- **Directions**
Only the number is wanted: tally the lines below that contain the word "https".

- **Supplied material**
▼

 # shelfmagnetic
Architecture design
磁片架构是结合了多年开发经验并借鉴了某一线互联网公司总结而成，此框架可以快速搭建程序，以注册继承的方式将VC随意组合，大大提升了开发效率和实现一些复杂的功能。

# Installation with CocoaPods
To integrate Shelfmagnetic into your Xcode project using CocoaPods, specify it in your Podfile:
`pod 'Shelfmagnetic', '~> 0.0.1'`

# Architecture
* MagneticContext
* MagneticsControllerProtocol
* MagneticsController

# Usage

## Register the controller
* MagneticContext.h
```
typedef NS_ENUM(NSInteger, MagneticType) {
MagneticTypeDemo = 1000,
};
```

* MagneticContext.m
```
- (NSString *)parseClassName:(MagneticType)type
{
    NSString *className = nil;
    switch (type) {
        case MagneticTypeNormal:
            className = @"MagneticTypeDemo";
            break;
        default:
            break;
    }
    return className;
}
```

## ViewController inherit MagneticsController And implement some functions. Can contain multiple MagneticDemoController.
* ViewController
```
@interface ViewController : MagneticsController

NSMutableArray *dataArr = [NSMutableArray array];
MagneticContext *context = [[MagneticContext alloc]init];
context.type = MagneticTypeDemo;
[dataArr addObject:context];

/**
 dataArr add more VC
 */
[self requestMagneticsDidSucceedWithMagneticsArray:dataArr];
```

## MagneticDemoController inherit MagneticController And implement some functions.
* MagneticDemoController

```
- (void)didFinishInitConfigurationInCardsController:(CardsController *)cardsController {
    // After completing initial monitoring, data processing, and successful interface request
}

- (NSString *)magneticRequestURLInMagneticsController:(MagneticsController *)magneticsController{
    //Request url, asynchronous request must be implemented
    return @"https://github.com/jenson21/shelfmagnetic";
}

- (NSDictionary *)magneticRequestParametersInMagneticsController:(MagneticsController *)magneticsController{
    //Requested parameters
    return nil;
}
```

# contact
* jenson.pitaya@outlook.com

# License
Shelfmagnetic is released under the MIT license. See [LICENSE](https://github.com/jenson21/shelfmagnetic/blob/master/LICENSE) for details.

▲
▼

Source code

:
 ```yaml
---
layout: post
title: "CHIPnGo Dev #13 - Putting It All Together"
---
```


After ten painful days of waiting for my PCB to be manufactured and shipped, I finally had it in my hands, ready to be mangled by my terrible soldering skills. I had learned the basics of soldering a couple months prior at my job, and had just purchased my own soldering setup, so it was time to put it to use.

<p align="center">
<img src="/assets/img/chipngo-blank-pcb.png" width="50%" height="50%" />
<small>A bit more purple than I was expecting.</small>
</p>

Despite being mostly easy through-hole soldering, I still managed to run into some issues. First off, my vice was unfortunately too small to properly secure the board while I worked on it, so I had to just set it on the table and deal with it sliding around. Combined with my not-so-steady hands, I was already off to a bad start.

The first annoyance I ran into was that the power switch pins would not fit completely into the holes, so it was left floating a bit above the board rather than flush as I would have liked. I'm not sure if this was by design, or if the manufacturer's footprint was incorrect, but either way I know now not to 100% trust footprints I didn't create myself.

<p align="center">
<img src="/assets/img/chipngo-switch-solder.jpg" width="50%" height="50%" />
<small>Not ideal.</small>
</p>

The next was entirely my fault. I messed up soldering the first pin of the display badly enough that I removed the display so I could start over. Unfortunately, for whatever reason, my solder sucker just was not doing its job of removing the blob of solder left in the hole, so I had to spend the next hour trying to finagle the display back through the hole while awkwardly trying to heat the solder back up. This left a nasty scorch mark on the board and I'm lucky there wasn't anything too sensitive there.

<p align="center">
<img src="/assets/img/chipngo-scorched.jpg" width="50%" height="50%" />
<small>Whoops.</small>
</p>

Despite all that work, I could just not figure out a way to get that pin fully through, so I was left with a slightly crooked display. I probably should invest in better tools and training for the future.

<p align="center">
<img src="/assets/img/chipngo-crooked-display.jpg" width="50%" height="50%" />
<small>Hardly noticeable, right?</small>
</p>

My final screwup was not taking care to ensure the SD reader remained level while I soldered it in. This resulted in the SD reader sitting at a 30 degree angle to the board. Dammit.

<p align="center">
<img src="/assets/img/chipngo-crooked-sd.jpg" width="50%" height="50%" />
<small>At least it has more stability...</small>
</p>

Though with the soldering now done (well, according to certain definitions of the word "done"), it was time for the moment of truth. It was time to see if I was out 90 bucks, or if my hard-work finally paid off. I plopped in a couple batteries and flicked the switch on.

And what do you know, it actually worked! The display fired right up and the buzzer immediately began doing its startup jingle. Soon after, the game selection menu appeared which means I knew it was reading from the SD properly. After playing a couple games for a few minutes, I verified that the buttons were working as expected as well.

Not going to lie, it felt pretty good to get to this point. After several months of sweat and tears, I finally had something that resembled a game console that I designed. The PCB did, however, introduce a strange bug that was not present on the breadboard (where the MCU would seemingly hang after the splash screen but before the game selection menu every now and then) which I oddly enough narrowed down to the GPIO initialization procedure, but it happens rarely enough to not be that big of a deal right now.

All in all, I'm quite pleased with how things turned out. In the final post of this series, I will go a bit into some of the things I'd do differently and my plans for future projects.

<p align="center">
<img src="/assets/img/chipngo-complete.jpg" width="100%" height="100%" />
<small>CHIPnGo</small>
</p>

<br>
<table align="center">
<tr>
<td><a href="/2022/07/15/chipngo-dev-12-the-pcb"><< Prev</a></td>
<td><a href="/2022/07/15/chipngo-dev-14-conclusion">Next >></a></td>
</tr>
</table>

▲

- **Output**
2